Ouais, je me décide enfin à te répondre mais bon, y a pas de date de prescription dans une conversation. Surtout quand t’as pas encore embrayé sur le sujet suivant. Je n’ai rien contre le fait de fixer une femme dans les yeux mais j’aimerais autant ne pas être à deux doigts de pleurer sous la force du vent. Et j’aimerais bien aussi ne pas avoir à me protéger des livres qui viennent dans ma face. Pauvre bibliothèque, adieu, tu m’avais été bien utile.
Elle reprend la parole, attirant mon attention, pour me critiquer. Encore. Décidément, les filles ici, me réservent un peu trop d’amour. Je ne suis pas sûr d’apprécier ça. Tout comme je ne suis pas certain d’aimer me faire traiter de con et de recevoir des ordres. Mais bon, je commence mine de rien à avoir l’habitude. Ça veut pas dire que ça doit me rendre heureux par contre. Bon au moins, elle me donne la façon de sortir de ce bourbier mais encore faudrait-il qu’on arrive à passer devant les étudiants qui ont dû se faire évacuer du bâtiment. Ouais, c’est pas forcément la meilleure idée que t’as pu avoir, blondinette. Quand à t’assommer…

« Je devrais commencer par ça. On gagnerait du temps.

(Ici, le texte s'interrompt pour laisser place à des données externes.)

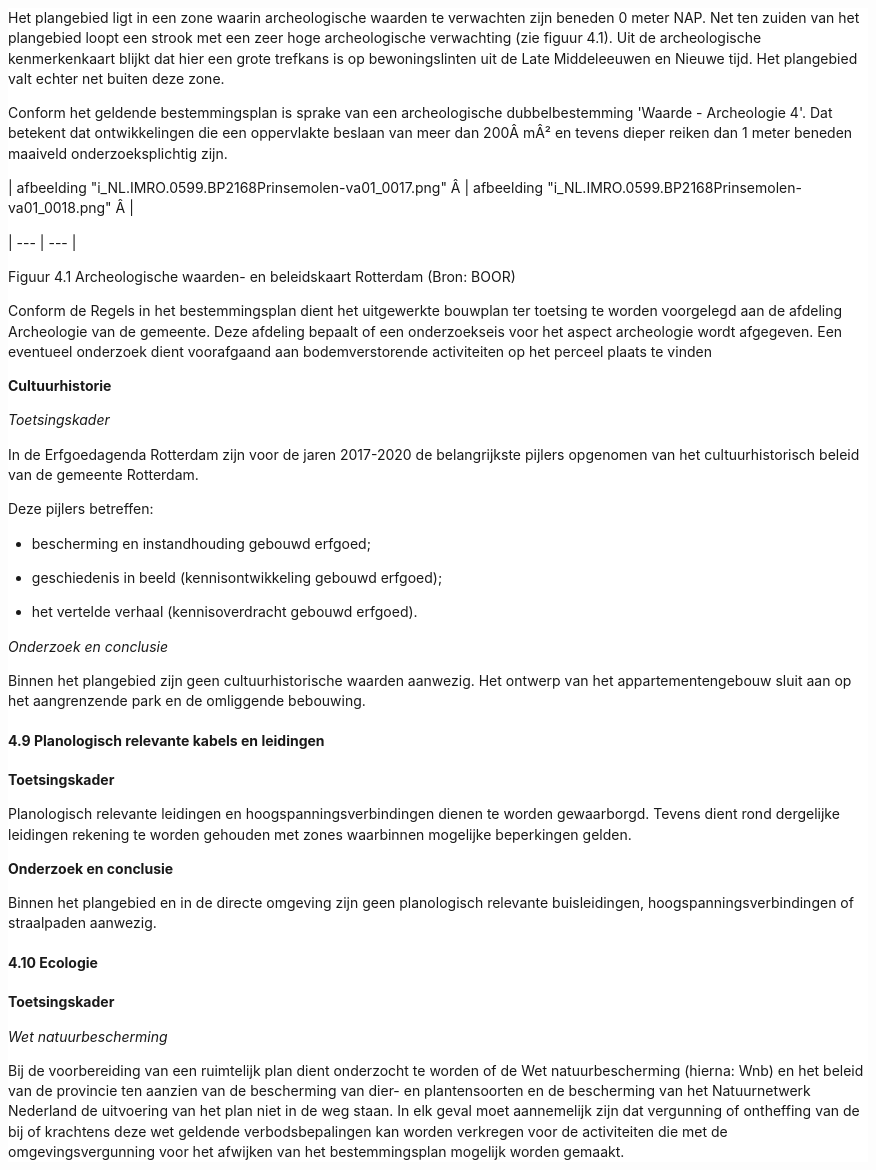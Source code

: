 Het plangebied ligt in een zone waarin archeologische waarden te verwachten zijn beneden 0 meter NAP. Net ten zuiden van het plangebied loopt een strook met een zeer hoge archeologische verwachting (zie figuur 4\.1\). Uit de archeologische kenmerkenkaart blijkt dat hier een grote trefkans is op bewoningslinten uit de Late Middeleeuwen en Nieuwe tijd. Het plangebied valt echter net buiten deze zone.

Conform het geldende bestemmingsplan is sprake van een archeologische dubbelbestemming 'Waarde \- Archeologie 4'. Dat betekent dat ontwikkelingen die een oppervlakte beslaan van meer dan 200Â mÂ² en tevens dieper reiken dan 1 meter beneden maaiveld onderzoeksplichtig zijn.

| afbeelding "i_NL.IMRO.0599.BP2168Prinsemolen-va01_0017.png"   Â | afbeelding "i_NL.IMRO.0599.BP2168Prinsemolen-va01_0018.png"   Â |

| --- | --- |

Figuur 4\.1 Archeologische waarden\- en beleidskaart Rotterdam (Bron: BOOR)

Conform de Regels in het bestemmingsplan dient het uitgewerkte bouwplan ter toetsing te worden voorgelegd aan de afdeling Archeologie van de gemeente. Deze afdeling bepaalt of een onderzoekseis voor het aspect archeologie wordt afgegeven. Een eventueel onderzoek dient voorafgaand aan bodemverstorende activiteiten op het perceel plaats te vinden

**Cultuurhistorie**

*Toetsingskader*

In de Erfgoedagenda Rotterdam zijn voor de jaren 2017\-2020 de belangrijkste pijlers opgenomen van het cultuurhistorisch beleid van de gemeente Rotterdam.

Deze pijlers betreffen:

* bescherming en instandhouding gebouwd erfgoed;

* geschiedenis in beeld (kennisontwikkeling gebouwd erfgoed);

* het vertelde verhaal (kennisoverdracht gebouwd erfgoed).

*Onderzoek en conclusie*

Binnen het plangebied zijn geen cultuurhistorische waarden aanwezig. Het ontwerp van het appartementengebouw sluit aan op het aangrenzende park en de omliggende bebouwing.

#### 4\.9 Planologisch relevante kabels en leidingen

**Toetsingskader**

Planologisch relevante leidingen en hoogspanningsverbindingen dienen te worden gewaarborgd. Tevens dient rond dergelijke leidingen rekening te worden gehouden met zones waarbinnen mogelijke beperkingen gelden.

**Onderzoek en conclusie**

Binnen het plangebied en in de directe omgeving zijn geen planologisch relevante buisleidingen, hoogspanningsverbindingen of straalpaden aanwezig.

#### 4\.10 Ecologie

**Toetsingskader**

*Wet natuurbescherming*

Bij de voorbereiding van een ruimtelijk plan dient onderzocht te worden of de Wet natuurbescherming (hierna: Wnb) en het beleid van de provincie ten aanzien van de bescherming van dier\- en plantensoorten en de bescherming van het Natuurnetwerk Nederland de uitvoering van het plan niet in de weg staan. In elk geval moet aannemelijk zijn dat vergunning of ontheffing van de bij of krachtens deze wet geldende verbodsbepalingen kan worden verkregen voor de activiteiten die met de omgevingsvergunning voor het afwijken van het bestemmingsplan mogelijk worden gemaakt.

Suis-moi, mais sache que si t’aimes pas la foule, tu vas surement pas aimer ce qui va se passer maintenant. »

Au moins, j’ai un peu moins l’impression d’être au milieu d’un tourbillon. On dirait que la blonde a réussi à se contrôler en partie. Bon les meubles tremblent toujours, les volets claquent et les livres volent… Mais au moins, je me prends plus rien dans la figure. Par contre, je retire toujours pas mes propos, tu peux tout envoyer dans la tronche des connards. Pas besoin de te retenir là-dessus.
J’ai pas besoin de regarder derrière moi pour savoir qu’elle me suit, y a toujours autant de vents, toujours autant de trucs qui volent. Ça me rend heureux de n’avoir jamais péter un boulon, parce qu’avec le feu, ça aurait été bien plus dangereux. Quoi qu’au moins, je leur aurais donné une vraie raison pour avoir peur, plutôt que juste la peur de mon nom de famille et de mes regards noirs. On arrive en bas de l’escalier et je la conduis vers la sortie extérieur, de l’autre côté par rapport à la cours d’entrée mais au moins, on aura pas à affronter les élèves qui se seront regroupés dehors. Je lui jette un regard mais on dirait qu’elle n’est pas prête de se calmer. Super, maintenant y a plus que moi en danger…

« Si tu vas sur ta droite et que tu contournes le bâtiment, tu tomberas sur les élèves mais après y a le portail d’entrée. Par contre, si tu vas à gauche, tu seras dans la forêt et tu pourras t’y épuiser jusqu’à ce que tu reprennes. A toi de voir, mais j’aimerais éviter de devoir jouer au petit poucet avec des corps d’élèves. »

Morbide ? Non, à peine. Je dirais plutôt réaliste. Cette fille possède une sacrée force et plus aucun contrôle... Mauvais mélange. Très mauvais.